Task description - Filter this material down to the lines that hold "great", copying each one.

Given entries -

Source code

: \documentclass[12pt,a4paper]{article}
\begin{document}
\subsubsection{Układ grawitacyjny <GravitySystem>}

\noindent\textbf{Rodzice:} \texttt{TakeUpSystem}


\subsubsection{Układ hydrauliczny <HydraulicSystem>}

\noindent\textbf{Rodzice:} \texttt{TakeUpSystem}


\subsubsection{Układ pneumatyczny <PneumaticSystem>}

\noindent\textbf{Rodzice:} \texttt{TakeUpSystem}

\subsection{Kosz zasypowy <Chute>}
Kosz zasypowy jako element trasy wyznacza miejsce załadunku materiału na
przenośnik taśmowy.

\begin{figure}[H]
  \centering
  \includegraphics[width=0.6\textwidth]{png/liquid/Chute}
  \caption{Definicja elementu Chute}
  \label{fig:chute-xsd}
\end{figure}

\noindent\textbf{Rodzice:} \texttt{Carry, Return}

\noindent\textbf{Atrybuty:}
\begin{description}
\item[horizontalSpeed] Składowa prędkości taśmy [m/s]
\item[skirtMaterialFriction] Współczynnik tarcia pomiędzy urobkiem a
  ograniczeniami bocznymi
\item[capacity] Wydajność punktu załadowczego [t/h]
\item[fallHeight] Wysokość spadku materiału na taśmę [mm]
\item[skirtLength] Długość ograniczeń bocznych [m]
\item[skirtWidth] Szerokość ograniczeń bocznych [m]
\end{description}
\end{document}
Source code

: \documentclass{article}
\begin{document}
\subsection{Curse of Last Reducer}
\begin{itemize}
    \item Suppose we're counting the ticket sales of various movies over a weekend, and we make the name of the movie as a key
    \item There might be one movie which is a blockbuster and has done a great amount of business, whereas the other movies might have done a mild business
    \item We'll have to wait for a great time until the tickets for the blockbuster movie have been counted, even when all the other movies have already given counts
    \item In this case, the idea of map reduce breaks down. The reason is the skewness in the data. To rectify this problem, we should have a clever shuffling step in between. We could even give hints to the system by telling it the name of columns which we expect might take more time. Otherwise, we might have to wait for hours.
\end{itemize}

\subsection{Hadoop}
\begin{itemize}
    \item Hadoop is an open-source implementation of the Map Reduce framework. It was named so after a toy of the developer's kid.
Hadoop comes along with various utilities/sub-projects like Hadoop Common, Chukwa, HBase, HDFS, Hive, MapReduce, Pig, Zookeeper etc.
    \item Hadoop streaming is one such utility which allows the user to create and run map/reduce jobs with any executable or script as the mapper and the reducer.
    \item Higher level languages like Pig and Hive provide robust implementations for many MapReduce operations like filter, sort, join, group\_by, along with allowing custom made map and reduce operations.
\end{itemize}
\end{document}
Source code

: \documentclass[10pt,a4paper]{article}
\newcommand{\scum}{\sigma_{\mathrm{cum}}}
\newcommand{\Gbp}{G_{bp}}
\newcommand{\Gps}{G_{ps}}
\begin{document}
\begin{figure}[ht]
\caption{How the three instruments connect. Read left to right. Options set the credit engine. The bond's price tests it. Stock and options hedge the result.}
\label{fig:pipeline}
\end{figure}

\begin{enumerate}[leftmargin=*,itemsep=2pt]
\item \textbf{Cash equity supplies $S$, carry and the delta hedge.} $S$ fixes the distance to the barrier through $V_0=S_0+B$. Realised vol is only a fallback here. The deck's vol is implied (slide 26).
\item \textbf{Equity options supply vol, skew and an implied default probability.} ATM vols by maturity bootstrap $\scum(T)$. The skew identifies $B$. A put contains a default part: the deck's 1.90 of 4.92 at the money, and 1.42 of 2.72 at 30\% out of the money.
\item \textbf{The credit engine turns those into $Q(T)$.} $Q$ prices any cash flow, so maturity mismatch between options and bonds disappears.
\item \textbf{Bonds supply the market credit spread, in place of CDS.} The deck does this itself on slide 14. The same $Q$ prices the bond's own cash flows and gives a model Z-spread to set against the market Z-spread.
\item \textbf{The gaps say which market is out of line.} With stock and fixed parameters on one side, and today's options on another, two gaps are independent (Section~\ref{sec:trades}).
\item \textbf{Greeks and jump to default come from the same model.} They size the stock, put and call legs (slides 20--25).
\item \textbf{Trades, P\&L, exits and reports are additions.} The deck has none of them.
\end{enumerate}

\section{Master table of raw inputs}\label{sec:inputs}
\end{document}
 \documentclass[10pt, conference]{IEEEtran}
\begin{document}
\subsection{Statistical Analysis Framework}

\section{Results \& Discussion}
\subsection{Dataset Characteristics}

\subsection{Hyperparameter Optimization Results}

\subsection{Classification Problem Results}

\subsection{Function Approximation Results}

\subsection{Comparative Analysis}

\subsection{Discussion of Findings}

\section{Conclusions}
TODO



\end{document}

Result of this task -
    \item There might be one movie which is a blockbuster and has done a great amount of business, whereas the other movies might have done a mild business
    \item We'll have to wait for a great time until the tickets for the blockbuster movie have been counted, even when all the other movies have already given counts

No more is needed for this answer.